The Dow Jones industrial average suffered a drop of 318.24 points Friday, the worst one-day plummet since June of last year. The blue-chip index has plunged almost 500 points during the two-day rout, and follows big drops in European and Asian markets.
Investors were rattled by a confluence of problems around the world: A dour economic report in China, political unrest in Turkey and financial turmoil in Argentina. But one of the biggest concerns is that the Federal Reserve's tightening of easy-money policies could hurt emerging market economies.
The Federal Reserve's stimulus programs benefited risky assets such as stocks, boosting the Dow 27% last year. They also lifted stocks in emerging markets around the globe. But the central bank's pullback now has investors wondering whether those countries can stand on their own.
Some on Wall Street believe a long-overdue correction could be ahead. Since Jan. 1, the Dow has retreated 4% — still below the 10% that's considered correction territory. Investors have yanked out $625 billion from stocks this month overall, as measured by the Wilshire 5000 Total Market Index.

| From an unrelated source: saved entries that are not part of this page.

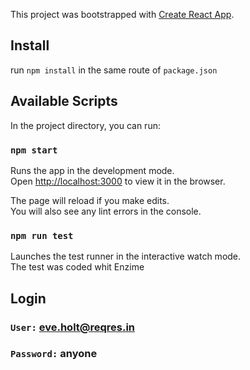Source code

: This project was bootstrapped with [Create React App](https://github.com/facebook/create-react-app).

## Install

run `npm install` in the same route of `package.json`

## Available Scripts

In the project directory, you can run:

### `npm start`

Runs the app in the development mode.<br />
Open [http://localhost:3000](http://localhost:3000) to view it in the browser.

The page will reload if you make edits.<br />
You will also see any lint errors in the console.

### `npm run test`

Launches the test runner in the interactive watch mode.<br />
The test was coded whit Enzime

## Login

### `User:` eve.holt@reqres.in

### `Password:` anyone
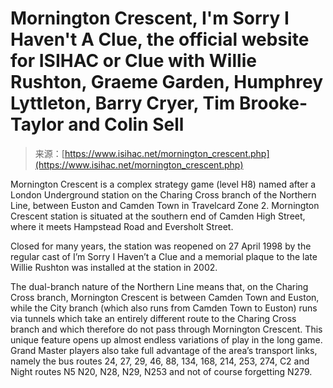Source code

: <!--yml
category: 未分类
date: 2024-05-27 14:47:20
-->

# Mornington Crescent, I'm Sorry I Haven't A Clue, the official website for ISIHAC or Clue with Willie Rushton, Graeme Garden, Humphrey Lyttleton, Barry Cryer, Tim Brooke-Taylor and Colin Sell

> 来源：[https://www.isihac.net/mornington_crescent.php](https://www.isihac.net/mornington_crescent.php)

Mornington Crescent is a complex strategy game (level H8) named after a London Underground station on the Charing Cross branch of the Northern Line, between Euston and Camden Town in Travelcard Zone 2\. Mornington Crescent station is situated at the southern end of Camden High Street, where it meets Hampstead Road and Eversholt Street.

Closed for many years, the station was reopened on 27 April 1998 by the regular cast of I’m Sorry I Haven’t a Clue and a memorial plaque to the late Willie Rushton was installed at the station in 2002.

The dual-branch nature of the Northern Line means that, on the Charing Cross branch, Mornington Crescent is between Camden Town and Euston, while the City branch (which also runs from Camden Town to Euston) runs via tunnels which take an entirely different route to the Charing Cross branch and which therefore do not pass through Mornington Crescent. This unique feature opens up almost endless variations of play in the long game. Grand Master players also take full advantage of the area’s transport links, namely the bus routes 24, 27, 29, 46, 88, 134, 168, 214, 253, 274, C2 and Night routes N5 N20, N28, N29, N253 and not of course forgetting N279.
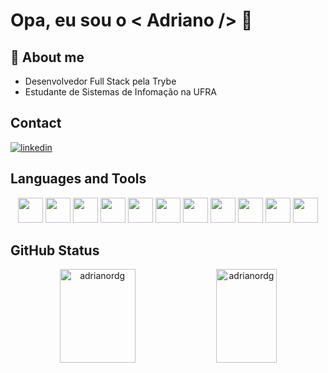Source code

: # Opa, eu sou o < Adriano /> 🤖

## 🚀 About me

<ul>
 <li>Desenvolvedor Full Stack pela Trybe</li>
 <li>Estudante de Sistemas de Infomação na UFRA</li>
</ul>


## Contact

[![linkedin](https://img.shields.io/badge/linkedin-0A66C2?style=for-the-badge&logo=linkedin&logoColor=white)](https://www.linkedin.com/adrianordg)

## Languages and Tools

<div align=center>
 <img src="https://cdn.jsdelivr.net/gh/devicons/devicon/icons/javascript/javascript-original.svg" with="40px" height="40px"/>
 <img src="https://cdn.jsdelivr.net/gh/devicons/devicon/icons/typescript/typescript-original.svg" with="40px" height="40px"/>
 <img src="https://cdn.jsdelivr.net/gh/devicons/devicon/icons/nodejs/nodejs-original.svg" with="40px" height="40px"/>
 <img src="https://cdn.jsdelivr.net/gh/devicons/devicon/icons/react/react-original-wordmark.svg" with="40px" height="40px"/>
 <img src="https://cdn.jsdelivr.net/gh/devicons/devicon/icons/git/git-original.svg" with="40px" height="40px"/>
 <img src="https://cdn.jsdelivr.net/gh/devicons/devicon/icons/docker/docker-original-wordmark.svg" with="40px" height="40px"/>
 <img src="https://cdn.jsdelivr.net/gh/devicons/devicon/icons/mysql/mysql-original-wordmark.svg" with="40px" height="40px"/>
 <img src="https://cdn.jsdelivr.net/gh/devicons/devicon/icons/mongodb/mongodb-original-wordmark.svg" with="40px" height="40px"/>
 <img src="https://cdn.jsdelivr.net/gh/devicons/devicon/icons/express/express-original.svg" with="40px" height="40px"/>
 <img src="https://cdn.jsdelivr.net/gh/devicons/devicon/icons/jest/jest-plain.svg" with="40px" height="40px"/>
 <img src="https://cdn.jsdelivr.net/gh/devicons/devicon/icons/mocha/mocha-plain.svg" with="40px" height="40px"/>
</div>

## GitHub Status

<div align=center>
  <img width="49%" height="150px" src="https://github-readme-stats.vercel.app/api/top-langs?username=adrianordg&show_icons=true&locale=en&layout=compact&theme=nightowl" alt="adrianordg" />

  <img width="44%" height="150px" src="https://github-readme-stats.vercel.app/api?username=adrianordg&show_icons=true&locale=en&theme=nightowl"           alt="adrianordg" />
</div>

"We had way too much complacency at the end of last year," said Nicholas Colas, chief market strategist at ConvergEx Group in New York. "You layer those things on together and it's made for an incredibly rocky start of the year."

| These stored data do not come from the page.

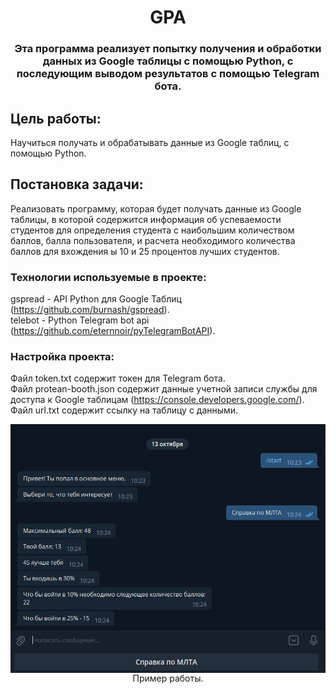 <h1 align="center">GPA</h1>
<h3 align="center">Эта программа реализует попытку получения и обработки данных из Google таблицы с помощью Python, с последующим выводом результатов с помощью Telegram бота.<h3>

## Цель работы:  
Научиться получать и обрабатывать данные из Google таблиц, с помощью Python.

## Постановка задачи:  
Реализовать программу, которая будет получать данные из Google таблицы, в которой содержится информация об успеваемости студентов для определения студента с наибольшим количеством баллов, балла пользователя, и расчета необходимого количества баллов для вхождения ы 10 и 25 процентов лучших студентов.

### Технологии используемые в проекте:  
gspread - API Python для Google Таблиц (https://github.com/burnash/gspread).  
telebot - Python Telegram bot api (https://github.com/eternnoir/pyTelegramBotAPI).

### Настройка проекта:  
Файл token.txt содержит токен для Telegram бота.  
Файл protean-booth.json содержит данные учетной записи службы для доступа к Google таблицам (https://console.developers.google.com/).  
Файл url.txt содержит ссылку на таблицу с данными.
  
<p align="center"><img align="center" src= 'https://github.com/Gerdelezhov/GPA/blob/main/image/img_1.png')/>
<br>Пример работы.</p>
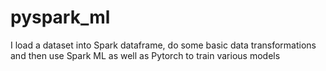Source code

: # pyspark_ml
I load a dataset into Spark dataframe, do some basic data transformations and then use Spark ML as well as Pytorch to train various models
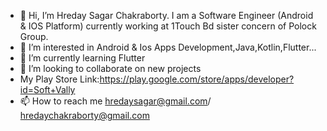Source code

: - 👋 Hi, I’m Hreday Sagar Chakraborty. I am a Software Engineer (Android & IOS Platform) currently working at 1Touch Bd sister concern of Polock Group.
- 👀 I’m interested in Android & Ios Apps Development,Java,Kotlin,Flutter...
- 🌱 I’m currently learning Flutter 
- 💞️ I’m looking to collaborate on new projects
- My Play Store Link:https://play.google.com/store/apps/developer?id=Soft+Vally
- 📫 How to reach me hredaysagar@gmail.com/ hredaychakraborty@gmail.com

<!---
HredayTheDev/HredayTheDev is a ✨ special ✨ repository because its `README.md` (this file) appears on your GitHub profile.
You can click the Preview link to take a look at your changes.
--->
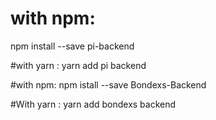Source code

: # with npm:
npm install --save pi-backend

#with yarn :
yarn add pi backend

#with npm:
npm istall --save Bondexs-Backend

#With yarn :
yarn add bondexs backend
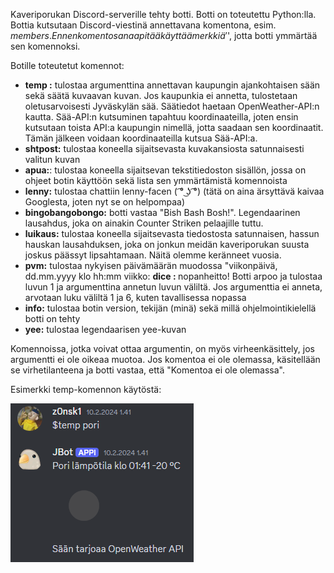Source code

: Kaveriporukan Discord-serverille tehty botti. Botti on toteutettu Python:lla. Bottia kutsutaan Discord-viestinä annettavana komentona, esim. $members. Ennen komentosanaa pitää käyttää merkkiä '$', jotta botti ymmärtää sen komennoksi.  

Botille toteutetut komennot:  
- <strong>temp <kaupunki>:</strong> tulostaa argumenttina annettavan kaupungin ajankohtaisen sään sekä säätä kuvaavan kuvan. Jos kaupunkia ei annetta, tulostetaan oletusarvoisesti Jyväskylän sää. Säätiedot haetaan OpenWeather-API:n kautta. Sää-API:n kutsuminen tapahtuu koordinaateilla, joten ensin kutsutaan toista API:a kaupungin nimellä, jotta saadaan sen koordinaatit. Tämän jälkeen voidaan koordinaateilla kutsua Sää-API:a.
- <strong>shtpost:</strong> tulostaa koneella sijaitsevasta kuvakansiosta satunnaisesti valitun kuvan
- <strong>apua:</strong>: tulostaa koneella sijaitsevan tekstitiedoston sisällön, jossa on ohjeet botin käyttöön sekä lista sen ymmärtämistä komennoista
- <strong>lenny:</strong> tulostaa chattiin lenny-facen ( ͡° ͜ʖ ͡°) (tätä on aina ärsyttävä kaivaa Googlesta, joten nyt se on helpompaa)
- <strong>bingobangobongo:</strong> botti vastaa "Bish Bash Bosh!". Legendaarinen lausahdus, joka on ainakin Counter Striken pelaajille tuttu.
- <strong>luikaus:</strong> tulostaa koneella sijaitsevasta tiedostosta satunnaisen, hassun hauskan lausahduksen, joka on  jonkun meidän kaveriporukan suusta joskus päässyt lipsahtamaan. Näitä olemme keränneet vuosia.
- <strong>pvm:</strong> tulostaa nykyisen päivämäärän muodossa "viikonpäivä, dd.mm.yyyy klo hh:mm viikko: <vknro>
<strong>dice <luku>: </strong> nopanheitto! Botti arpoo ja tulostaa luvun 1 ja argumenttina annetun luvun väliltä. Jos argumenttia ei anneta, arvotaan luku väliltä 1 ja 6, kuten tavallisessa nopassa
- <strong>info:</strong> tulostaa botin version, tekijän (minä) sekä millä ohjelmointikielellä botti on tehty
- <strong>yee:</strong> tulostaa legendaarisen yee-kuvan

Komennoissa, jotka voivat ottaa argumentin, on myös virheenkäsittely, jos argumentti ei ole oikeaa muotoa. Jos komentoa ei ole olemassa, käsitellään se virhetilanteena ja botti vastaa, että "Komentoa ei ole olemassa". 
  
Esimerkki temp-komennon käytöstä:  
  
![Esimerkkikuva temp-komennon käytöstä](/esimerkki.png)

On Friday, the Dow tumbled 318.24 points, or nearly 2%, to 15,879.11. The index shed 175.99 points on Thursday.
The broader Standard & Poor's 500 index fell 38.17 points, or 2.1%, to 1,790.29. The technology-focused Nasdaq composite shed 90.70 points, or 2.2%, to 4,128.17.
Markets overseas also fell, with the Stoxx Europe 600 index declining 2.4% and the Nikkei shedding 2% during the session.
As investors dumped currencies and bonds of emerging market countries, they plowed into traditional safe havens.
Bonds of developed countries rallied. The yield on the benchmark 10-year U.S. Treasury note fell to 2.72% from 2.78% the previous day. The 10-year note is off recent highs of about 3% as investors drive up its price (bond yields fall when prices rise).
"There was a lot of liquidity … that just kept the party going overseas," said Karyn Cavanaugh, a market strategist at ING U.S. Investment Management. "Now that the word is out that the Fed is tapering — and indeed they are tapering — there are worries that the liquidity is going to dry up and that people are pulling their money back."
One area the U.S. markets aren't getting much help from is corporate earnings — at least so far.
Investors have been closely watching fourth-quarter results as a potential catalyst for stocks. Analysts expect 5.9% year-over-year earnings growth for the average company in the S&P 500, according to research firm S&P Capital IQ.
That's lower than the 9.6% profit growth predicted in October, according to S&P Capital IQ.
"While they're certainly encouraging, they haven't been blowing the doors off anybody's expectations," said Jack Ablin, chief investment officer at BMO Private Bank.
Still, some professional investors were careful to avoid sounding alarmist with the stock market's recent drops. Strong bull markets often endure bruising, short-lived retreats, they note.
Either way, the increased volatility is a sign that markets are getting used to a new reality.
"For the last four years we've had the world's central banks providing a lot of liquidity into the financial system, and that has smoothed over a lot of bumps," Colas said. "Now that markets understand that that era is coming to an end, those bumps are now visible again."